Etica: non solo filosofia
“Etica: nel linguaggio filosofico, ogni dottrina o riflessione speculativa intorno al comportamento pratico dell’uomo, soprattutto perché intenda indicare quale sia il vero bene e quali i mezzi atti a conseguirlo, quali siano i doveri morali verso sé stessi e verso gli altri e quali i criteri per giudicare sulla moralità delle azioni umane… (omissis). In senso più ampio, complesso di norme morali e di costume che identificano un preciso comportamento nella vita di relazione con riferimento a particolari situazioni storiche”. Il dizionario enciclopedico Treccani definisce così uno dei principi fondanti della filosofia, sul quale si sono cimentati i grandi pensatori Socrate, Platone, Aristotele, Descartes, Hobbes, Kant, Hegel. I principi etici non sono però una questione meramente filosofica, ma hanno una concreta applicazione in svariati campi dell’umanità. Oggi, infatti, si parla di etica della scienza e della medicina (bioetica), etica ambientale, del lavoro, della finanza.

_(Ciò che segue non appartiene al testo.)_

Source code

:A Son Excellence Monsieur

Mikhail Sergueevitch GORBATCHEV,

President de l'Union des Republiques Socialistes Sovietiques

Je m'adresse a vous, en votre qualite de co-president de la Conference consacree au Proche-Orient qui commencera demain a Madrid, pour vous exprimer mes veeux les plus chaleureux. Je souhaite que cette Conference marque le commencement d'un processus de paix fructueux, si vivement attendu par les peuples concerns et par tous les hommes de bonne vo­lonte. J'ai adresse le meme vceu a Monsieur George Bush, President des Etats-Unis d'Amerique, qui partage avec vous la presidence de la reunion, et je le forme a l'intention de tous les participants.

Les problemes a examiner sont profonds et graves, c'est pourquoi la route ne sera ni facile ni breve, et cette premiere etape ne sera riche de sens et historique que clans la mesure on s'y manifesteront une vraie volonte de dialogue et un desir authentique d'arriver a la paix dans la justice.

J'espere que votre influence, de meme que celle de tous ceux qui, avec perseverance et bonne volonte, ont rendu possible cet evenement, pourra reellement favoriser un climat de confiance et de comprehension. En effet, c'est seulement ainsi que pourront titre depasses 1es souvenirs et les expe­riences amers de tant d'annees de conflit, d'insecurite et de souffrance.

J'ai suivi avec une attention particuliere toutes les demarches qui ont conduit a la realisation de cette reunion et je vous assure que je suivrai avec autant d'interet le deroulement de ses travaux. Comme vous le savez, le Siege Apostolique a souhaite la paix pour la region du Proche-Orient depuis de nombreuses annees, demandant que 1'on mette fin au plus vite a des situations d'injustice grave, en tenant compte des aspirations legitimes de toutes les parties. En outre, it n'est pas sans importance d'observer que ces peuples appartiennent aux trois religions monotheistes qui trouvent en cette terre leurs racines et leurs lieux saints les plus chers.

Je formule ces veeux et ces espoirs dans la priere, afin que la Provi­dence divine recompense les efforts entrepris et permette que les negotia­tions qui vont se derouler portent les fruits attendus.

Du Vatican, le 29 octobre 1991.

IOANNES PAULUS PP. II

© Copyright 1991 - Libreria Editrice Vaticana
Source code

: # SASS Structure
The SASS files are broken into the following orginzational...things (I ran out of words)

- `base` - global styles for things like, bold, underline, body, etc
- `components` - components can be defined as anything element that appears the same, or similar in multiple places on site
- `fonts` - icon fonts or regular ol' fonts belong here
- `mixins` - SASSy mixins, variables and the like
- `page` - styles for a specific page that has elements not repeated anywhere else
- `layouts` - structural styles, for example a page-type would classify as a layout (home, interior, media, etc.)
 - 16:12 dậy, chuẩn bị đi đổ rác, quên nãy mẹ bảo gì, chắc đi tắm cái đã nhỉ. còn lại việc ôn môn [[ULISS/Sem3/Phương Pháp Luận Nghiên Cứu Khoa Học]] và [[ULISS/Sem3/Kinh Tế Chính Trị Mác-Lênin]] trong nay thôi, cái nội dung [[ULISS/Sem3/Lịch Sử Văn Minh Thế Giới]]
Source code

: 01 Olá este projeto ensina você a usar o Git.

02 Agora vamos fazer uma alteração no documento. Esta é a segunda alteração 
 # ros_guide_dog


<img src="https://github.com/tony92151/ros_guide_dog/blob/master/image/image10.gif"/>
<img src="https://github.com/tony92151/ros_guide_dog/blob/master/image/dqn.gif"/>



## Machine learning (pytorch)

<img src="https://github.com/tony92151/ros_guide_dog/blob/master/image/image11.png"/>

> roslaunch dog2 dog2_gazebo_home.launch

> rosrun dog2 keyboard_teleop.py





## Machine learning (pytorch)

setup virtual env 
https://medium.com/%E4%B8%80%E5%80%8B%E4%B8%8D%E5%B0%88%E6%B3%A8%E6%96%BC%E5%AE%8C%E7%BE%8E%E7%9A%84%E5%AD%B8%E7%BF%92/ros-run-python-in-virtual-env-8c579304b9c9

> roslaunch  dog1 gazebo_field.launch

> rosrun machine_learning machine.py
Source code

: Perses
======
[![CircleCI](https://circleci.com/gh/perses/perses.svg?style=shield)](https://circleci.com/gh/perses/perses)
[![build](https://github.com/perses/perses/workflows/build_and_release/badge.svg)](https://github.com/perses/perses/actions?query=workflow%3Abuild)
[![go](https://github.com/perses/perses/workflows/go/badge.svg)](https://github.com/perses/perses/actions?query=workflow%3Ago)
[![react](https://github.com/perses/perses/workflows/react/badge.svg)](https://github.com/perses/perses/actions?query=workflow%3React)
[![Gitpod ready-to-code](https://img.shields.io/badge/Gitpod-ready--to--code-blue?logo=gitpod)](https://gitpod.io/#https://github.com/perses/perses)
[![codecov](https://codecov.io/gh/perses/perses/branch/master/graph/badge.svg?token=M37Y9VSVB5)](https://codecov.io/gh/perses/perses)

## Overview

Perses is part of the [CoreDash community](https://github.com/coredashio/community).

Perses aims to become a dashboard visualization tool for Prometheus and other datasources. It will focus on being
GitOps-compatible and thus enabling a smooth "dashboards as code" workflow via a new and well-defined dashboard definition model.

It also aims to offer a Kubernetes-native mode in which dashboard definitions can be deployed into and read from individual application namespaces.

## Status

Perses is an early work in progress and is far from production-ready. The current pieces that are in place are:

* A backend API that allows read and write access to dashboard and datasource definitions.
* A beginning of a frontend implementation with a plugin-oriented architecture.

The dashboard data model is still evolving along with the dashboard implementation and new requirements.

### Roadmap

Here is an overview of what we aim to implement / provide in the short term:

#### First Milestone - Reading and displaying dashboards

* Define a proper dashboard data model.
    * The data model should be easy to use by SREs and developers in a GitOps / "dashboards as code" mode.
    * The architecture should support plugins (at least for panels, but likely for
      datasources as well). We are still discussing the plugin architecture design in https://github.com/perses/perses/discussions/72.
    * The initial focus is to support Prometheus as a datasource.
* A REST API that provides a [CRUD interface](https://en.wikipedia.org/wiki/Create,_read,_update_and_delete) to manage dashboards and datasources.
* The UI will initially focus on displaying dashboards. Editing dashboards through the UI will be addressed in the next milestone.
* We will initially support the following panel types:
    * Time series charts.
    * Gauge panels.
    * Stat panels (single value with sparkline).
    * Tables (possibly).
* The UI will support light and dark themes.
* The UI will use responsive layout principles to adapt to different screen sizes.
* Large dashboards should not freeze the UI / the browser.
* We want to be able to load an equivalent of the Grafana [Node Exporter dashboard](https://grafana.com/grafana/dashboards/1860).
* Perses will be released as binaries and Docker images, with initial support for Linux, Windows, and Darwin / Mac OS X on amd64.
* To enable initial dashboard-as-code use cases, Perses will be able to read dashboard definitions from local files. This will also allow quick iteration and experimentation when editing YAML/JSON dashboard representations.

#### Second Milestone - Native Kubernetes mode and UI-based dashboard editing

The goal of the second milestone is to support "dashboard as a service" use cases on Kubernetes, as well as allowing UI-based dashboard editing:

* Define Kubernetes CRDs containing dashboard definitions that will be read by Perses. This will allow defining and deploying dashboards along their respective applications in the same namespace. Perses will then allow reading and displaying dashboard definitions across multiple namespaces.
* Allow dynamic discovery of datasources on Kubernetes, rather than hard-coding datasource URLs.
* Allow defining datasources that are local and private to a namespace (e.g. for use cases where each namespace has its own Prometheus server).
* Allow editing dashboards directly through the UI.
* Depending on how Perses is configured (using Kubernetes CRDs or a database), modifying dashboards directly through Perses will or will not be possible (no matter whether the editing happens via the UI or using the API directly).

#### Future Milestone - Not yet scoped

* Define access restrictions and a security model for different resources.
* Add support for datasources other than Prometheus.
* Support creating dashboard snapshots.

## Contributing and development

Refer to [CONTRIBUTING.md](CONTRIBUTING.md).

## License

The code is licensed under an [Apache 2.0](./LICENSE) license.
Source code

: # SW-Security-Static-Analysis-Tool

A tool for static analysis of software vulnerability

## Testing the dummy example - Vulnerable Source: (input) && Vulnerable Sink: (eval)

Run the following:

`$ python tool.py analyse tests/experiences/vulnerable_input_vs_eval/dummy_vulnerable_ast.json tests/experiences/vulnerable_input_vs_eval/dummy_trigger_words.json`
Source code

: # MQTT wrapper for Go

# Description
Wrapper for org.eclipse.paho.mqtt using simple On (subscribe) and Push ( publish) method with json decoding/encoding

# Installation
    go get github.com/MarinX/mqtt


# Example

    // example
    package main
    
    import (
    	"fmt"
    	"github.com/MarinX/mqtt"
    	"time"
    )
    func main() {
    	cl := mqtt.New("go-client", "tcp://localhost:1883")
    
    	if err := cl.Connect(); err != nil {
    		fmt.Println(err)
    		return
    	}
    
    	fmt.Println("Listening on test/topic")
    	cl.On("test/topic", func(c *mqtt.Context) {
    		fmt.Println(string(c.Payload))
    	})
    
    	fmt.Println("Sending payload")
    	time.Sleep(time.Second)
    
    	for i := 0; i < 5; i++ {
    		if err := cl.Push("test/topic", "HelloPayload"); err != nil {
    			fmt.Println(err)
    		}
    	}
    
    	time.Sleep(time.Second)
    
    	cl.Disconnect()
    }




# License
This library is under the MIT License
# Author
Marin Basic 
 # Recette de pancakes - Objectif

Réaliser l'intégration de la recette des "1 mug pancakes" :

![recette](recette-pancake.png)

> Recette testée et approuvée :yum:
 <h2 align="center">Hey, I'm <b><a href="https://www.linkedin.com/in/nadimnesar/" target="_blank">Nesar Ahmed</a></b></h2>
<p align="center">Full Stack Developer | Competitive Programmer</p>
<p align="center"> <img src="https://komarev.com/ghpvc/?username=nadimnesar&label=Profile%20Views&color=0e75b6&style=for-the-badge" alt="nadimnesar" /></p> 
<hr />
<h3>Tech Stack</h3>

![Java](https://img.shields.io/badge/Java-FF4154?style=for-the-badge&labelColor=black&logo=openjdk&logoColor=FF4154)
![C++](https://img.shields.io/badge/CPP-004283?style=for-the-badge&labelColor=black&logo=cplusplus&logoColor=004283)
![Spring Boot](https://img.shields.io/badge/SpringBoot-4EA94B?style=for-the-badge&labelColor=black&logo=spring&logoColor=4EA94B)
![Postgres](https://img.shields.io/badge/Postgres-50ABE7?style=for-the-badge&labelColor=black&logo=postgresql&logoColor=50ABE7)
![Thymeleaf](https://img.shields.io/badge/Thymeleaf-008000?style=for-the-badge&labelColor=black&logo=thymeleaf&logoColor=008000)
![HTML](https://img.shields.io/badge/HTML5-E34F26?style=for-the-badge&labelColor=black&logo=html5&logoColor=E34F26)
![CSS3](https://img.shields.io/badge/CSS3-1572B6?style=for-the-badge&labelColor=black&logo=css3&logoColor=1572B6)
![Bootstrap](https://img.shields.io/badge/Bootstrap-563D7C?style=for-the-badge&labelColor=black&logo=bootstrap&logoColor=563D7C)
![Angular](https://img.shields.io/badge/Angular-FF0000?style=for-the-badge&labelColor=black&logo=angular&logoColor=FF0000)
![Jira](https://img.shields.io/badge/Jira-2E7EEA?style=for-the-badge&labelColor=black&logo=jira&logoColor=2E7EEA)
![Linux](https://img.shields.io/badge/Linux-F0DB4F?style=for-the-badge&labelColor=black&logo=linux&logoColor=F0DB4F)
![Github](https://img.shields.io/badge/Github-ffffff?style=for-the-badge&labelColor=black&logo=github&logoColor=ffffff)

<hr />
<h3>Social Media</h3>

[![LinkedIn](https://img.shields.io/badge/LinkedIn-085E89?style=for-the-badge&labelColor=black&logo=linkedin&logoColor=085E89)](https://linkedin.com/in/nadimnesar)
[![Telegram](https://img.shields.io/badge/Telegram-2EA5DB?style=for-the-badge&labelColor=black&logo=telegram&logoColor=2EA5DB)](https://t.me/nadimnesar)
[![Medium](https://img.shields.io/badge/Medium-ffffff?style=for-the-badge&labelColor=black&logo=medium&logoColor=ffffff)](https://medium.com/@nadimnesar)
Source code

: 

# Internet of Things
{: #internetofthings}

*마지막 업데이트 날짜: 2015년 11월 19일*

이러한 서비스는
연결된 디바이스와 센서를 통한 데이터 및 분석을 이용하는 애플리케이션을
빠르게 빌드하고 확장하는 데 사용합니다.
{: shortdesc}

Etica e finanza: un rapporto difficile
Purtroppo, molti dimenticano i principi che sono innati o che hanno imparato negli anni della formazione scolastica e si comportano in maniera difforme, mossi dal demone dell’avidità. E ciò avviene frequentemente nel campo della finanza, in cui la bussola che guida i comportamenti degli “addetti ai lavori” è il profitto smodato, la realizzazione di budget sempre più ambiziosi, il disinteresse per le esigenze della clientela. Si pensi, per fare riferimento a fenomeni recenti, alla “deregulation” applicata dagli Stati Uniti nel 1998, che ha abolito regole, controlli, verifiche sul mondo della finanza, nell’illusione che il “mercato” avrebbe automaticamente corretto gli errori. Si è invece spianata la strada ad avventurieri, sciacalli e speculatori. Si pensi all’ubriacatura derivante dalla “liquidità facile”, cioè l’inondazione dei mercati con moneta (fisica e bancaria, attraverso ad esempio i famosi “mutui subprime”), che si è tradotta in un’errata percezione di assenza di rischi, aprendo la strada a operazioni speculative, nell’illusione che il denaro non sarebbe mai mancato per coprire eventuali perdite.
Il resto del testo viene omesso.